>>>
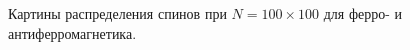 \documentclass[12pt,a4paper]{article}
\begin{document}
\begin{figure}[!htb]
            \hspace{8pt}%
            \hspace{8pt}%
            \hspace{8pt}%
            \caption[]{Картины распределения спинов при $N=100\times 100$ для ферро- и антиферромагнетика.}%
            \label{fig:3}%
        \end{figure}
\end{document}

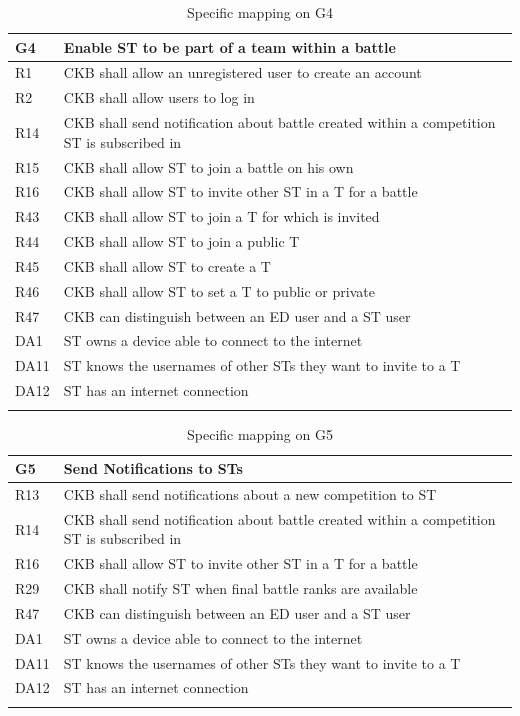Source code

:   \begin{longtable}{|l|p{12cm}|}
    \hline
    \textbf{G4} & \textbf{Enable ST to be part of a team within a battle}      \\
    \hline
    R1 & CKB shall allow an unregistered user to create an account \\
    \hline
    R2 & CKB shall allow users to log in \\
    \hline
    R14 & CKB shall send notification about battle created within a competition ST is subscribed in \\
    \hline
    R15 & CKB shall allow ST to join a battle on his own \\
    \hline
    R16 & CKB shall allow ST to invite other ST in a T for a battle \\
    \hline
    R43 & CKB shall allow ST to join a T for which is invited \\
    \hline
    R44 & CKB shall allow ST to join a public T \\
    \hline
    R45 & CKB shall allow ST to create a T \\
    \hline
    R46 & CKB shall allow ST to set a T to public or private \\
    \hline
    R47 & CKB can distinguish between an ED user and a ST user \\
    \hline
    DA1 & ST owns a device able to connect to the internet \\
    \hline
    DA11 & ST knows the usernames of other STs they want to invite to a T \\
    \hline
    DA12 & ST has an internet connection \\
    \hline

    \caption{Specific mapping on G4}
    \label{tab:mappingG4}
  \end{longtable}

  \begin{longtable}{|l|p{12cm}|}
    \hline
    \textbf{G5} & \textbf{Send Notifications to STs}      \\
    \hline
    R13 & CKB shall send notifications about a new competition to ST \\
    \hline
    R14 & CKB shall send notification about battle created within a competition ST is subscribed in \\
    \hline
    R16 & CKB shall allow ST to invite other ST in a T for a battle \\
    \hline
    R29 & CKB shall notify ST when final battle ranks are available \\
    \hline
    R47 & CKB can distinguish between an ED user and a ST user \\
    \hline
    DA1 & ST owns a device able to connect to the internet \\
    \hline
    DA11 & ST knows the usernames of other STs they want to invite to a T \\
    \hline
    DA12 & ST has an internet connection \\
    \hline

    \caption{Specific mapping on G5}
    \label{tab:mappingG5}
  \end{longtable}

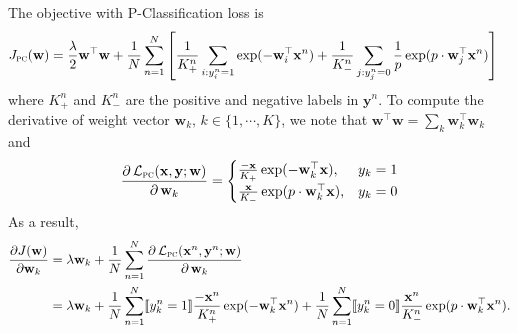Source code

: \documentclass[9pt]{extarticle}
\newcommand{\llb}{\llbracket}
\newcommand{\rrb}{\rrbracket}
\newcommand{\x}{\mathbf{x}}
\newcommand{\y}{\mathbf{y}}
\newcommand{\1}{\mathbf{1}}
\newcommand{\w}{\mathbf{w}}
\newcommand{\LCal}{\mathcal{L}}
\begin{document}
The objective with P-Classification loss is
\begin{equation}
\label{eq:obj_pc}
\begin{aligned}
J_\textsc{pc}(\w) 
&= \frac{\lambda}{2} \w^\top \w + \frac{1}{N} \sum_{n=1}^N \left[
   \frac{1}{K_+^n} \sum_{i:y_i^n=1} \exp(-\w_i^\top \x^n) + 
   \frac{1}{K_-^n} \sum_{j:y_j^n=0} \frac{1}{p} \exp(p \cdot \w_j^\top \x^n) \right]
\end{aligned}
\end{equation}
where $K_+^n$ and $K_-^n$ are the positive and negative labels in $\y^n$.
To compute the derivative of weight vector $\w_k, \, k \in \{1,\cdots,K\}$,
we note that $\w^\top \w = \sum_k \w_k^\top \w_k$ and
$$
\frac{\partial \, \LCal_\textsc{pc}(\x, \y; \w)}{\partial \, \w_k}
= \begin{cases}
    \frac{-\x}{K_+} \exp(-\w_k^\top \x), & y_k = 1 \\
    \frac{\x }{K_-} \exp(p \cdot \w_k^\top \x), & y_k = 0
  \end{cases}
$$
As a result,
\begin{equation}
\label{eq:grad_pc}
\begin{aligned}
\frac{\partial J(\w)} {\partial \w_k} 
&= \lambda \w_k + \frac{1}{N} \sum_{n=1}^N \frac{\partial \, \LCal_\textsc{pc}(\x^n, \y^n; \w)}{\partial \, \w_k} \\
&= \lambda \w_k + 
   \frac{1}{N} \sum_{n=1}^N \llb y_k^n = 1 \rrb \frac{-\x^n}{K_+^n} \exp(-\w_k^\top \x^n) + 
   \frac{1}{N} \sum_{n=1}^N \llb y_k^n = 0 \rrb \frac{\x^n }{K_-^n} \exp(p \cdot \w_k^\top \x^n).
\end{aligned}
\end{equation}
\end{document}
<<<
>>>
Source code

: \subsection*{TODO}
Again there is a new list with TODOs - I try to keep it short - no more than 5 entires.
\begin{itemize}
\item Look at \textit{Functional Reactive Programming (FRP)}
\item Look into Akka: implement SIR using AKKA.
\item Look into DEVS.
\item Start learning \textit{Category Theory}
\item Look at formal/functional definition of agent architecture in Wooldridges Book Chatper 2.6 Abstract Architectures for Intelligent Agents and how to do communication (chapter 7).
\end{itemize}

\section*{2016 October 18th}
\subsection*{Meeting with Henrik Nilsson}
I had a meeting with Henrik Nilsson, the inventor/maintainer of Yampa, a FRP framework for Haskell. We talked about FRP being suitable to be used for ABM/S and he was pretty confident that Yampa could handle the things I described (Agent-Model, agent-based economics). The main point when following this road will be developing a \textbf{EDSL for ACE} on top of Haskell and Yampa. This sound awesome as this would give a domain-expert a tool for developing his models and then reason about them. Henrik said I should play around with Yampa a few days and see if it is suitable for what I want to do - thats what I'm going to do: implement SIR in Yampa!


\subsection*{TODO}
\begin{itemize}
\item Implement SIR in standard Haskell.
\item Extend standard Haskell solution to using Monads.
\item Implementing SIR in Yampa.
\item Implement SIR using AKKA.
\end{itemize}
<<<
>>>
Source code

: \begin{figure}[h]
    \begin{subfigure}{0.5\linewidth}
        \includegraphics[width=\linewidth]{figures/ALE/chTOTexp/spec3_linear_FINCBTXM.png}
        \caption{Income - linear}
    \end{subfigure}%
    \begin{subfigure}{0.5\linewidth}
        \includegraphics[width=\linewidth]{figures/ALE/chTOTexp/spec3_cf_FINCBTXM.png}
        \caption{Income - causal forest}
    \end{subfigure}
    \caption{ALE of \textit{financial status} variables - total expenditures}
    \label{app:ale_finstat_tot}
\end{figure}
<<<
Try it
Report each line of the records that holds the word "AKKA".

Solution
\item Look into Akka: implement SIR using AKKA.
\item Implement SIR using AKKA.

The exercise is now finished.